Context: The Indian government is likely to revise the allocation to the Rural Infrastructure Development Fund (RIDF) later this year, as part of a broader expenditure review aimed at strengthening the rural economy, according to two officials familiar with the matter.

About RIDF

  • The Rural Infrastructure Development Fund (RIDF) was established by the Government of India in 1995-96 and is managed by the National Bank for Agriculture and Rural Development (NABARD). 
  • Its primary objective is to provide loans to state governments and state-owned corporations to complete ongoing rural infrastructure projects, thereby fostering rural development and reducing the rural-urban infrastructure gap.

Key Features of RIDF

  • Purpose: To fund rural infrastructure projects in sectors such as agriculture, irrigation, roads, bridges, drinking water supply, health care, education, and flood control.
    • To address shortfalls in priority sector lending by commercial banks, which are mandated to contribute to the RIDF based on their agricultural lending deficits.
  • Corpus and Allocation: The initial corpus of RIDF (RIDF-I) was ₹2,000 crore. Over the years, the corpus has been increased annually.
    • It currently has a budgeted allocation of ₹40,000 crore per year.  This limit was last revised from ₹30,000 crore in FY22. 
    • In FY25, disbursements during the first 11 months reached ₹42,799 crore, while in FY24, the figure stood at ₹49,400 crore. 
    • In previous years, disbursements were ₹42,981 crore in FY22 and ₹47,138 crore in FY23, according to data from the Department of Financial Services under the Ministry of Finance.
  • Eligible Activities: RIDF funds a wide range of activities broadly categorised under:
    • Agriculture and Related Sectors: Minor irrigation, watershed development, soil conservation, plantation and horticulture farms, cold storage facilities, etc.
    • Social Sector: Primary schools, health centres, anganwadis, drinking water schemes.
    • Rural Connectivity: Roads, bridges, rural haats (markets), and godowns.
  • Implementation: The fund operates as a “last-mile approach” to complete delayed projects due to financial constraints.
    • Over time, its scope has expanded to include projects by Panchayati Raj institutions and innovative infrastructure initiatives in rural areas.
  • Achievements: RIDF has financed numerous impactful projects across India. For example:
    • Irrigation facilities in drought-prone villages of Bundelkhand region in Uttar Pradesh with NABARD assistance of ₹146.2 crore.
    • Construction of rainwater harvesting structures under RIDF Tranche XXV in Nagaland.
  • Guiding Principles: Projects should promote sustainable rural development.
    • Special focus is given to North-East regions and hilly states.
    • Infrastructure created should improve quality of life or stimulate demand for further development.
  • The RIDF, which is administered by the National Bank for Agriculture and Rural Development (NABARD), currently has a budgeted allocation of ₹40,000 crore per year
    • This limit was last revised from ₹30,000 crore in FY22
  • However, actual disbursements have consistently exceeded the budgeted figures, highlighting the growing demand for rural infrastructure funding.
  • In FY25, disbursements during the first 11 months reached ₹42,799 crore, while in FY24, the figure stood at ₹49,400 crore. 
    • In previous years, disbursements were ₹42,981 crore in FY22 and ₹47,138 crore in FY23, according to data from the Department of Financial Services under the Ministry of Finance.

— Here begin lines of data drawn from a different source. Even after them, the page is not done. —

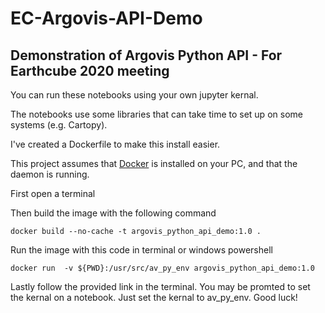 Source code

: # EC-Argovis-API-Demo

## Demonstration of Argovis Python API - For Earthcube 2020 meeting

You can run these notebooks using your own jupyter kernal. 

The notebooks use some libraries that can take time to set up on some systems (e.g. Cartopy).

I've created a Dockerfile to make this install easier.

This project assumes that [Docker](https://www.docker.com/) is installed on your PC, and that the daemon is running.

First open a terminal

Then build the image with the following command

`docker build --no-cache -t argovis_python_api_demo:1.0 .`

Run the image with this code in terminal or windows powershell

`docker run  -v ${PWD}:/usr/src/av_py_env argovis_python_api_demo:1.0`

Lastly follow the provided link in the terminal. You may be promted to set the kernal on a notebook. Just set the kernal to av_py_env. Good luck!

Rising Rural Stress Reflects in Job Scheme Demand

  • Despite modest improvements in headline economic growth, there are signs of emerging distress in rural India. 
    • A notable increase in demand for work under the Mahatma Gandhi National Rural Employment Guarantee Act (MGNREGA) over the past six months points to deeper livelihood challenges.
  • Data from the Ministry of Rural Development shows that 26.6 million individuals sought employment under MGNREGA in February 2025 — the second-highest monthly figure for the fiscal year — following a peak of 27.1 million in January.

This upward trend in demand for rural jobs suggests that the government may need to prioritise increased rural spending in the upcoming review. A revised and expanded RIDF allocation could help address the infrastructure and employment needs of rural populations more effectively.